* _PROBLEM REQUIREMENTS_:
Please restate, word for word, the lines below that begin at the one with "Both sides use" and end at the one with "The simplest way". Leave out all other lines.

* _DATA SECTION_:

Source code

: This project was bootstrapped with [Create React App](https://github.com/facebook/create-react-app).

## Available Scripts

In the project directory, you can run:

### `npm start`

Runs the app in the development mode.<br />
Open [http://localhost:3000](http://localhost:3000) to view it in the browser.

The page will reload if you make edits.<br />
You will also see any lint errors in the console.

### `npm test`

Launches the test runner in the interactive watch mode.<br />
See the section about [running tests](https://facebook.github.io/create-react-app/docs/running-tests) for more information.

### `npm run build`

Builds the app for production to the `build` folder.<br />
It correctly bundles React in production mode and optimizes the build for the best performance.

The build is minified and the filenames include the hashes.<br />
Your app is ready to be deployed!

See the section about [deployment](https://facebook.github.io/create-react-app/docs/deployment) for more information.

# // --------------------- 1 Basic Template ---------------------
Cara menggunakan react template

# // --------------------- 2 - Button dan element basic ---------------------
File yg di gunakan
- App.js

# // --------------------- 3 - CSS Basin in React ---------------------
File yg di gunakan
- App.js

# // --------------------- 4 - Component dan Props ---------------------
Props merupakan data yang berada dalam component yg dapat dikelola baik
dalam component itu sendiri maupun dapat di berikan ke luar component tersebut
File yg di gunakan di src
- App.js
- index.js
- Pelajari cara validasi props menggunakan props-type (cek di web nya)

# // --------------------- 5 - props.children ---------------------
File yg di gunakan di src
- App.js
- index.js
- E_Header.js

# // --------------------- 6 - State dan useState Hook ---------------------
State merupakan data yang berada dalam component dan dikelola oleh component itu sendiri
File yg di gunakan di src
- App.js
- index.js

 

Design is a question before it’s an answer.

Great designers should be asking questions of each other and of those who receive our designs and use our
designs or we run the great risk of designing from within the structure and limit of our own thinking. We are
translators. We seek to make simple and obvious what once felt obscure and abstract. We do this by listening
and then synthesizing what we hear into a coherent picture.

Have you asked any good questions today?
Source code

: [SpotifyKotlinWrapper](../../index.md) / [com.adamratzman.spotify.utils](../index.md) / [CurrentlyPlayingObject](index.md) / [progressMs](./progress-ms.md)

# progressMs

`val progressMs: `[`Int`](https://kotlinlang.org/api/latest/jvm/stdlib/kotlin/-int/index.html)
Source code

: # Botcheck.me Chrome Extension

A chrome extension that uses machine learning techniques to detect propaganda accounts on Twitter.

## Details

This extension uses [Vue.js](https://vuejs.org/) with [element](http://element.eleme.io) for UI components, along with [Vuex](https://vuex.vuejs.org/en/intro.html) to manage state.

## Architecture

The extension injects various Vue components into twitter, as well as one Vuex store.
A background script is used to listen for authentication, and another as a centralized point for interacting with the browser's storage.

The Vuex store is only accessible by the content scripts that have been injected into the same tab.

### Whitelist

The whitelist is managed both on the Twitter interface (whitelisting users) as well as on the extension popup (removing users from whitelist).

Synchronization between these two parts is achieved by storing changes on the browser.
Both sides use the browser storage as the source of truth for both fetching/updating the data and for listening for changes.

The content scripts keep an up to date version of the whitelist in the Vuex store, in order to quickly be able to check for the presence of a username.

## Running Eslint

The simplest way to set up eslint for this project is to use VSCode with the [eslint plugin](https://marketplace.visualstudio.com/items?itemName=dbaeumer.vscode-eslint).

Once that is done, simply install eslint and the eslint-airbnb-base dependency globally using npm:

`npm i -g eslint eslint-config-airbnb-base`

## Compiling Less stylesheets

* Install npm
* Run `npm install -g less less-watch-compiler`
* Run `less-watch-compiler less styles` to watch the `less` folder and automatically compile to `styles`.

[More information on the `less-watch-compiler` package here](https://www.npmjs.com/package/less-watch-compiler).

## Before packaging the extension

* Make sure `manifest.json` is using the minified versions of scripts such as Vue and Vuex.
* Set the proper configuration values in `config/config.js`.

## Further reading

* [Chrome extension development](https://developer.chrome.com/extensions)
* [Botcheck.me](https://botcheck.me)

* _TASK RESULT_:
Both sides use the browser storage as the source of truth for both fetching/updating the data and for listening for changes.

The content scripts keep an up to date version of the whitelist in the Vuex store, in order to quickly be able to check for the presence of a username.

## Running Eslint

The simplest way to set up eslint for this project is to use VSCode with the [eslint plugin](https://marketplace.visualstudio.com/items?itemName=dbaeumer.vscode-eslint).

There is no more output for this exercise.